Piotr Ilyich Tchaikovsky: Iolanta
Iolanta: Galina Gorchakova
King René: Sergei Alexashkin
Robert: Dmitri Hvorostovsky
Vaudémont: Gegam Grigorian
Ibn-Hakia: Nikolai Putilin
Alméric: Nikolai Gassiev
Bertrand: Gennady Bezzubenkov
Martha: Larissa Diadkova
Brigitta: Tatiana Kravtsova
Laura: Olga Korzhenskaya
Kirov Orchestra and Chorus, St. Petersburg
Valery Gergiev, conductor
Every winter, I pick a weekend and dutifully and joyfully set off to see another performance of Tchaikovsky's The Nutcracker with Boston Ballet. It's a tradition I look forward to year after year, and always leaves me ready to take on the Holidays. However, every winter, I am also left with the impression that the ballet really ought to be just a little bit longer; at just over an hour and a half, at times it feels like I have only just thawed and already it's time to head back out into the cold. More than "time flies when you're having fun," I shuffle outside of the Boston Opera House with the distinct feeling that something is missing.

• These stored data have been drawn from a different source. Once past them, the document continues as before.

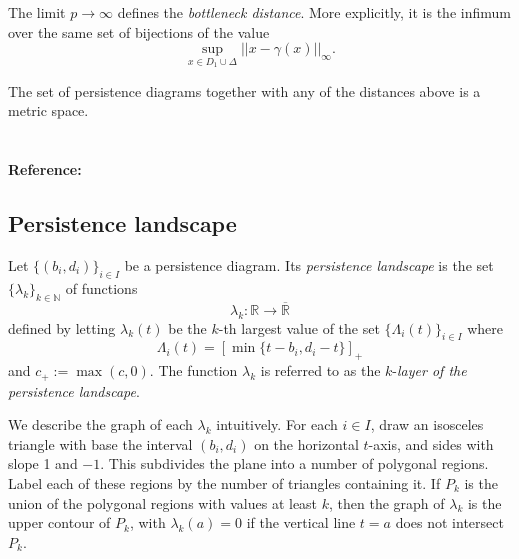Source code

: \documentclass{amsart}
\begin{document}
	The limit $p \to \infty$ defines the \textit{bottleneck distance}. More explicitly, it is the infimum over the same set of bijections of the value
	\begin{equation*}
	\sup_{x \in D_1 \cup \Delta} ||x - \gamma(x)||_{\infty}.
	\end{equation*}

	The set of persistence diagrams together with any of the distances above is a
	metric space.
	
	\paragraph{\\ Reference:} \cite{kerber2017geometry}
	
	\subsection*{Persistence landscape} \label{persistence_landscape}	
	
	Let $\{(b_i, d_i)\}_{i \in I}$ be a 
	persistence diagram. Its \textit{persistence landscape} is the set $\{\lambda_k\}_{k \in \mathbb N}$ of functions	
	\begin{equation*}	
	\lambda_k : \mathbb R \to \overline{\mathbb R}	
	\end{equation*}	
	defined by letting $\lambda_k(t)$ be the $k$-th largest value of the set $\{\Lambda_i(t)\}_ {i \in I}$ where	
	\begin{equation*}	
	\Lambda_i(t) = \left[ \min \{t-b_i, d_i-t\}\right]_+	
	\end{equation*}	
	and $c_+ := \max(c,0)$. The function $\lambda_k$ is referred to as the $k$-\textit{layer of the persistence landscape}.
	
	We describe the graph of each $\lambda_k$ intuitively. For each $i \in I$, draw an isosceles triangle with base the interval $(b_i, d_i)$ on the horizontal $t$-axis, and sides with slope 1 and $-1$. This subdivides the plane into a number of polygonal regions. Label each of these regions by the number of triangles containing it. If $P_k$ is the union of the polygonal regions with values at least $k$, then the graph of $\lambda_k$ is the upper contour of $P_k$, with $\lambda_k(a) = 0$ if the vertical line $t=a$ does not intersect $P_k$.
	
\end{document}
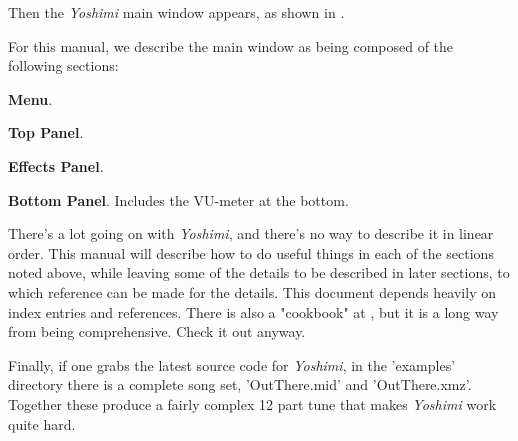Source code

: \documentclass[
 11pt,
 twoside,
 a4paper,
 final                                 %
]{article}
\begin{document}
   Then the \textsl{Yoshimi} main window appears, as shown in
   .

   For this manual, we describe the main window as being composed of
   the following sections:

\begin{enumber}
   \item \textbf{Menu}.
   \item \textbf{Top Panel}.
   \item \textbf{Effects Panel}.
   \item \textbf{Bottom Panel}.  Includes the VU-meter at the bottom.
\end{enumber}

   There's a lot going on with \textsl{Yoshimi}, and there's no way to describe
   it in linear order.  This manual will describe how to do useful things in
   each of the sections noted above, while leaving some of the details to be
   described in later sections, to which reference can be made for the details.
   This document depends heavily on index entries and references.
   There is also a "cookbook" at \cite{book}, but it is a long way from being
   comprehensive.  Check it out anyway.

   Finally, if one grabs the latest source code for \textsl{Yoshimi}, in the
   'examples' directory there is a complete song set, 'OutThere.mid' and
   'OutThere.xmz'. Together these produce a fairly complex 12 part tune that
   makes \textsl{Yoshimi} work quite hard.

\rhead{\rightmark}         %





















\end{document}
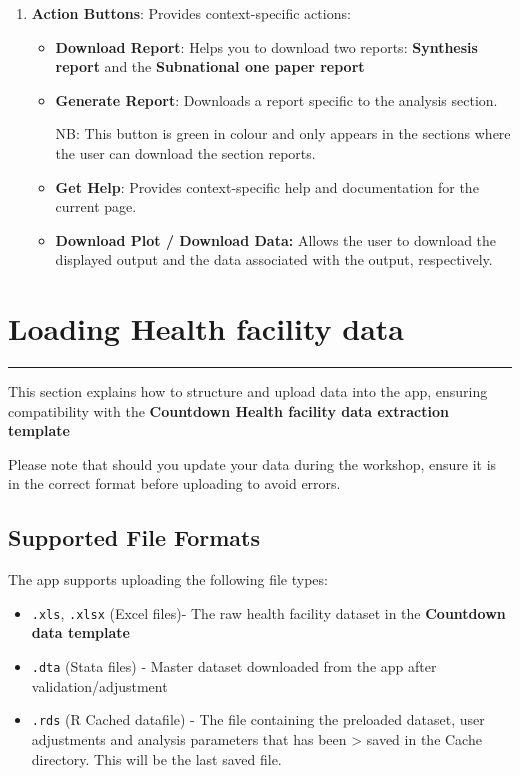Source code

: \documentclass[
  english,
  letterpaper,
  DIV=11,
  numbers=noendperiod]{scrreprt}
\providecommand{\tightlist}{%
  \setlength{\itemsep}{0pt}\setlength{\parskip}{0pt}}
\begin{document}
\begin{enumerate}
\def\labelenumi{\arabic{enumi}.}
\setcounter{enumi}{1}
\tightlist
\item
  \textbf{Action Buttons}: Provides context-specific actions:

  \begin{itemize}
  \item
    \textbf{Download Report}: Helps you to download two reports:
    \textbf{Synthesis report} and the \textbf{Subnational one paper
    report}
  \item
    \textbf{Generate Report}: Downloads a report specific to the
    analysis section.

    NB: This button is green in colour and only appears in the sections
    where the user can download the section reports.
  \item
    \textbf{Get Help}: Provides context-specific help and documentation
    for the current page.
  \item
    \textbf{Download Plot / Download Data:} Allows the user to download
    the displayed output and the data associated with the output,
    respectively.
  \end{itemize}
\end{enumerate}

\chapter{Loading Health facility
data}\label{loading-health-facility-data}

\begin{center}\rule{0.5\linewidth}{0.5pt}\end{center}

This section explains how to structure and upload data into the app,
ensuring compatibility with the \textbf{Countdown Health facility data
extraction template}

Please note that should you update your data during the workshop, ensure
it is in the correct format before uploading to avoid errors.

\section{\texorpdfstring{\textbf{Supported File
Formats}}{Supported File Formats}}\label{supported-file-formats}

The app supports uploading the following file types:

\begin{itemize}
\item
  \texttt{.xls}, \texttt{.xlsx} (Excel files)- The raw health facility
  dataset in the \textbf{Countdown data template}
\item
  \texttt{.dta} (Stata files) - Master dataset downloaded from the app
  after validation/adjustment
\item
  \texttt{.rds} (R Cached datafile) - The file containing the preloaded
  dataset, user adjustments and analysis parameters that has been
  \textgreater{} saved in the Cache directory. This will be the last
  saved file.
\end{itemize}
\end{document}
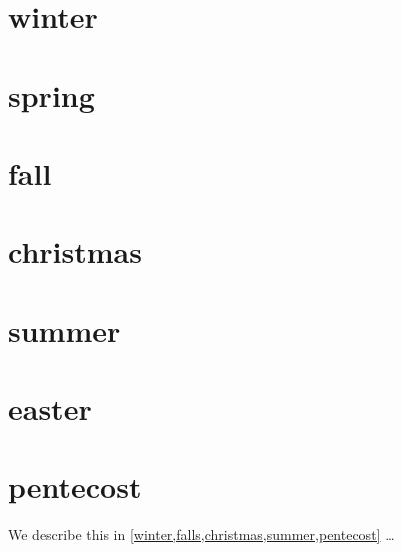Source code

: \documentclass{article}
\begin{document}
\section{winter}\label{winter}

\section{spring}\label{spring}

\section{fall}\label{falls}

\section{christmas}\label{christmas}
\section{summer}\label{summer}
\section{easter}\label{easter}

\section{pentecost}\label{pentecost}

We describe this in \cref{winter,falls,christmas,summer,pentecost} \dots
\end{document}
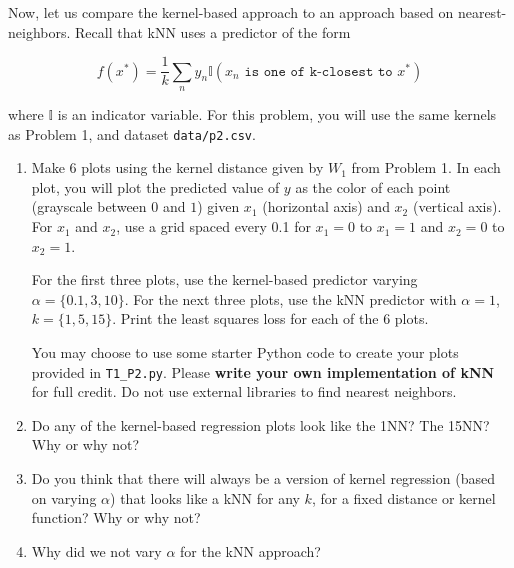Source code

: \documentclass[submit]{harvardml}
\begin{document}
\begin{problem}

Now, let us compare the kernel-based approach to an approach based on
nearest-neighbors.  Recall that kNN uses a predictor of the form

  \begin{equation*}
    f(x^*) = \frac{1}{k} \sum_n y_n \mathbb{I}(x_n \texttt{ is one of k-closest to } x^*)
  \end{equation*}

 where $\mathbb{I}$ is an indicator variable. For this problem, you will use the same kernels as Problem 1, and dataset \verb|data/p2.csv|.

\begin{enumerate}

\item Make 6 plots using the kernel distance given by $W_1$ from Problem 1.  In each plot,
  you will plot the predicted value of $y$ as the color of each point (grayscale between $0$ and $1$) given $x_1$
  (horizontal axis) and $x_2$ (vertical axis).  For $x_1$ and $x_2$,
  use a grid spaced every 0.1 for $x_1=0$ to $x_1=1$ and $x_2=0$ to
  $x_2=1$.  
  
  For the first three plots, use the kernel-based predictor
  varying $\alpha = \{0.1,3,10\}$.  For the next three plots, use
  the kNN predictor with $\alpha = 1$, $k=\{1,5,15\}$.  Print the least squares loss for each of the 6 plots.
  
  You may choose to use some starter Python code to create your plots provided in \verb|T1_P2.py|.  Please \textbf{write your own implementation of kNN} for full credit.  Do not use external libraries to find nearest neighbors.
  
\item Do any of the kernel-based regression plots look like the 1NN?
  The 15NN?  Why or why not?

\item Do you think that there will always be a version of kernel
  regression (based on varying $\alpha$) that looks like a kNN for any
  $k$, for a fixed distance or kernel function?  Why or why not?
  
\item Why did we not vary $\alpha$ for the kNN approach?    

\end{enumerate}

\end{problem}
\end{document}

As it turns out, that feeling isn't misplaced. Tchaikovsky's The Nutcracker actually is missing something: its other half.
The Nutcracker, for all its immense popularity, was not composed as an isolated unit. Rather, when it premiered in 1892 at the Mariinsky Theater in St. Petersburg, it did so as a back-to-back production with Tchaikovsky's much less well-known opera, Iolanta.
Iolanta is a one-act opera, and just like The Nutcracker, runs at just over an hour and a half. It's about the princess Iolanta, who is blind since birth. Remarkably, she is has been kept entirely unaware of her blindness by her father, King René, who hopes that he can secure an advantageous marriage for her to Robert, Duke of Burgundy. This plan, unsurprisingly, doesn't work out: Iolanta finds out about her blindness, and Robert is in love with someone else... but all is not lost. Iolanta, by the end of the opera, not only regains her sight, but also marries Robert's friend (and the man who enlightened her to her blindness), the Count Vaudémont,
In short, if you (like me) ever found that you wanted more at the end of a run of The Nutcracker, then Iolanta is in every way the perfect partner: the music is superlative, the action is succinct, the story is fanciful (though admittedly less imagination-igniting than Clara's trip to the world of sugarplum fairies and marching toy soldiers), and it ends happily-ever-after.